-- INPUT DATA --

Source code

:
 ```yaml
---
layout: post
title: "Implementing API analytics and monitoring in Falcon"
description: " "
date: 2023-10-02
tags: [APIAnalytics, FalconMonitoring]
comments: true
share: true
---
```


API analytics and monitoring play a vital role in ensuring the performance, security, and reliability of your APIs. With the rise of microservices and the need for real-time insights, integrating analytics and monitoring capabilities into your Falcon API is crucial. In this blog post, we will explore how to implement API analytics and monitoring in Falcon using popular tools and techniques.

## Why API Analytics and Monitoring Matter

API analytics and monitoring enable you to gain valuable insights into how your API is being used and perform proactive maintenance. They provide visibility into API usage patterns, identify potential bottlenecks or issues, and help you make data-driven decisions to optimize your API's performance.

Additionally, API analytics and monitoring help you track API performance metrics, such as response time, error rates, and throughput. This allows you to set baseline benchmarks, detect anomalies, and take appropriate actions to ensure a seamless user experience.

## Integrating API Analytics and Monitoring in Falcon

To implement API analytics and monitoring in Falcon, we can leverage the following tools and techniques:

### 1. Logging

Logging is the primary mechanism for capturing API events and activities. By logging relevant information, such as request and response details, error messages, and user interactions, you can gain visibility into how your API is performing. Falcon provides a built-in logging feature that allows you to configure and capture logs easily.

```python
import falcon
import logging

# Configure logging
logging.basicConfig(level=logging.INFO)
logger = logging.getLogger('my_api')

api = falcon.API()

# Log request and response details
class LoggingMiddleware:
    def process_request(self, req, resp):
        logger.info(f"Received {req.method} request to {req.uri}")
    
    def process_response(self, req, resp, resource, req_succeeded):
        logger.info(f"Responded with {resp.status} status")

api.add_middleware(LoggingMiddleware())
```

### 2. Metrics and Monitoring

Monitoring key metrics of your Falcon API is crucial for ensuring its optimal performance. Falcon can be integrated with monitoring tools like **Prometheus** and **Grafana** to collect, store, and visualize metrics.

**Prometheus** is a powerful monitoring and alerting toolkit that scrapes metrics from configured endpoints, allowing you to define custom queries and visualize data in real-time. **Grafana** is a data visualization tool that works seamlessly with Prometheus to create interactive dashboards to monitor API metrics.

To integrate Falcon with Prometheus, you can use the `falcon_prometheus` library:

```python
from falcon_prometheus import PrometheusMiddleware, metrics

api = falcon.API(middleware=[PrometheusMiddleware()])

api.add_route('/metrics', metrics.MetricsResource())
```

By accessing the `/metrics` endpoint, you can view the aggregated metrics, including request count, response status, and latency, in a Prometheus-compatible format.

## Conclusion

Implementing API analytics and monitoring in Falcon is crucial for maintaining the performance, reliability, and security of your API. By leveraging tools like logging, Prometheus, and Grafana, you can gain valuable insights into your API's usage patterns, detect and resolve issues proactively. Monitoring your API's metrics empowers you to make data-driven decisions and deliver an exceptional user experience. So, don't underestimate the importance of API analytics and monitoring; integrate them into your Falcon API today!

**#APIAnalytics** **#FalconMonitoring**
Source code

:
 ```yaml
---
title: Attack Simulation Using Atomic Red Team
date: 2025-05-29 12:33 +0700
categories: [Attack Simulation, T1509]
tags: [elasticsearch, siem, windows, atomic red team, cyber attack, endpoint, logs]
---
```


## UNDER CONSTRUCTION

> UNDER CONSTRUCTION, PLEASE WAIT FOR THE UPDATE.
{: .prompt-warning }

-- EXERCISE --
Which lines of the records above contain the word "status"? Show each of them.

-- REPLY --
        logger.info(f"Responded with {resp.status} status")
By accessing the `/metrics` endpoint, you can view the aggregated metrics, including request count, response status, and latency, in a Prometheus-compatible format.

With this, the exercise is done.